ETL Pipeline Example¶

This Proof-of-Concept (POC) demonstrates a simple Extract, Transform, Load (ETL) pipeline orchestrated using AgentVault and LangGraph.

Overview¶

The pipeline simulates processing data from a source (CSV file), transforming it, validating it, and loading it into a mock target. It highlights the use of a shared database for passing artifacts between agents, rather than sending large data payloads directly via A2A messages.

Workflow Diagram¶

The diagram below shows the sequential flow of the ETL pipeline, where each agent passes the database ID of its output artifact to the next agent.

ETL Pipeline Workflow Diagram (Diagram illustrating the flow: Orchestrator calls Extractor, which saves to DB and returns ID. Orchestrator calls Transformer with ID, Transformer saves to DB and returns new ID, and so on for Validator and Loader.)

Workflow Steps¶

Orchestrator (etl_orchestrator) -> Data Extractor Agent (local-poc/etl-data-extractor)
- Input: Path to source CSV file (e.g., /data/input_data.csv), run_id.
- Action: Reads CSV, stores raw data content (as JSON list of dicts) in the pipeline_artifacts database table.
- Output: Database ID (artifact_db_id) of the stored raw data artifact, number of rows extracted.
Orchestrator -> Data Transformer Agent (local-poc/etl-data-transformer)
- Input: artifact_db_id of the raw data, run_id.
- Action: Fetches raw data artifact from DB, performs transformations (e.g., rename columns, convert types), stores transformed data in DB.
- Output: artifact_db_id of the stored transformed data artifact, number of rows transformed.
Orchestrator -> Data Validator Agent (local-poc/etl-data-validator)
- Input: artifact_db_id of the transformed data, run_id.
- Action: Fetches transformed data artifact from DB, applies validation rules (e.g., check for required fields, valid values), stores validation report in DB.
- Output: artifact_db_id of the stored validation report artifact, overall validation status (Success, Failed), number of invalid rows.
Orchestrator -> Data Loader Agent (local-poc/etl-data-loader)
- Input: artifact_db_id of transformed data, artifact_db_id of validation report, run_id.
- Action: Fetches transformed data and validation report from DB. If validation status is "Success", simulates loading data into a mock target table (loaded_data_target) within the same DB. Stores a load confirmation artifact in DB.
- Output: artifact_db_id of the stored load confirmation artifact, load status (Success, Aborted, Failed), rows processed, rows loaded.
Orchestrator: Logs the final status and artifact IDs.

Components¶

poc_agents/etl_pipeline/: Root directory for this POC.
- db/: Contains PostgreSQL initialization script (init.sql) to create the pipeline_artifacts table.
- data/: Contains sample input CSV file (input_data.csv).

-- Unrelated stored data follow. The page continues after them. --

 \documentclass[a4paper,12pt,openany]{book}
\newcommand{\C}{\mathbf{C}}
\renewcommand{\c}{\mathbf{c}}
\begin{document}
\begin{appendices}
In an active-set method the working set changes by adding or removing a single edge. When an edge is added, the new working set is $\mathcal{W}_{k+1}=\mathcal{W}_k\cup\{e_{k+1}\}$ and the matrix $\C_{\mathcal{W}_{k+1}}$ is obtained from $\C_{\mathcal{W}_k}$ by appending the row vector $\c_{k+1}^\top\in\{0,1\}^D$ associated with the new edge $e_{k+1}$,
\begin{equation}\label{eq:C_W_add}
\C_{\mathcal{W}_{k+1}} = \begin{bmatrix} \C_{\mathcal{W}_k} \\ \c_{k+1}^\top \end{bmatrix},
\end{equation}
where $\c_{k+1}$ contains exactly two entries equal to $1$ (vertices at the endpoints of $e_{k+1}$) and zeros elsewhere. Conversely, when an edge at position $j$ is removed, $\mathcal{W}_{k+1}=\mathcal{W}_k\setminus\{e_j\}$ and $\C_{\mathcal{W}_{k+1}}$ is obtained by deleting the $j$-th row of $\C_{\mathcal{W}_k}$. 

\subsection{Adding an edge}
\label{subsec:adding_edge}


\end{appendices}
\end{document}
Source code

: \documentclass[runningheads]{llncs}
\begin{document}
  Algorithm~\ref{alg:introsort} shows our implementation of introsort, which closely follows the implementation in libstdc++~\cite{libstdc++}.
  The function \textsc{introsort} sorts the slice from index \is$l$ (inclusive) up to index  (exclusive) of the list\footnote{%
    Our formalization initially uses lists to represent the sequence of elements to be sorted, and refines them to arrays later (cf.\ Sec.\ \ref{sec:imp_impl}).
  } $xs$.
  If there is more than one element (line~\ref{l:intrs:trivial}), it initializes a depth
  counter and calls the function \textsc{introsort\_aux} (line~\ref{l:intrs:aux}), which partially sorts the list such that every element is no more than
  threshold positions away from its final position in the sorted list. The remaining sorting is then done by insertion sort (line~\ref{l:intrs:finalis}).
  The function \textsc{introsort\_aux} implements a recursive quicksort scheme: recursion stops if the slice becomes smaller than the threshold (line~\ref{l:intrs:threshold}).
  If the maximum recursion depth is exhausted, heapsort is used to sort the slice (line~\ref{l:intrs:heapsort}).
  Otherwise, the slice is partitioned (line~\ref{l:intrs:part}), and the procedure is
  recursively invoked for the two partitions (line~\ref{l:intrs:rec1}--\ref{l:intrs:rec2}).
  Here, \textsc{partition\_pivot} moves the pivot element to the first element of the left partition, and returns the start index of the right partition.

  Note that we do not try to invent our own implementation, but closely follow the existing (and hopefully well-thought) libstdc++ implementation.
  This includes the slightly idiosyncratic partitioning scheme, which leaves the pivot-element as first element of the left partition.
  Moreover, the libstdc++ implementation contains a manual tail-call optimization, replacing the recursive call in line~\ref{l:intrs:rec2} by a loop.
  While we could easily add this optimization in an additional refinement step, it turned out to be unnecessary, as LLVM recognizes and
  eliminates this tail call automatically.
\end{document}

Mounted into agent containers.
- data_extractor_agent/: Agent to read CSV and store raw data artifact.
- data_transformer_agent/: Agent to fetch, transform, and store transformed data artifact.
- data_validator_agent/: Agent to fetch, validate, and store validation report artifact.
- data_loader_agent/: Agent to fetch data/report, mock load, and store confirmation artifact.
- etl_pipeline_orchestrator/: LangGraph-based orchestrator managing the workflow.
- docker-compose.yml: Runs the PostgreSQL database, all agents, and the orchestrator.

Setup¶

Prerequisites: Docker, Docker Compose, Python 3.10+, Poetry. Ensure the agentvault_network Docker network exists (docker network create agentvault_network). The AgentVault Registry should also be running.
Database: The docker-compose.yml file defines a PostgreSQL service (etl-db) specifically for this pipeline's artifact storage. It will be created automatically.
Environment Variables:
- Each agent directory (data_extractor_agent, etc.) has an .env file containing the necessary DATABASE_* variables to connect to the etl-db service within the Docker network.
- The orchestrator's .env needs AGENTVAULT_REGISTRY_URL.
Input Data: Place your input CSV file (e.g., input_data.csv) inside the poc_agents/etl_pipeline/data/ directory. This directory is mounted into the extractor agent's container at /data.
Build & Run Docker Compose:
- Navigate to the poc_agents/etl_pipeline/ directory.
- Run: docker-compose build
- Run: docker-compose up -d

Running the POC¶

The orchestrator runs automatically on startup, triggered by the Dockerfile's CMD. It uses /data/input_data.csv as the default input file path.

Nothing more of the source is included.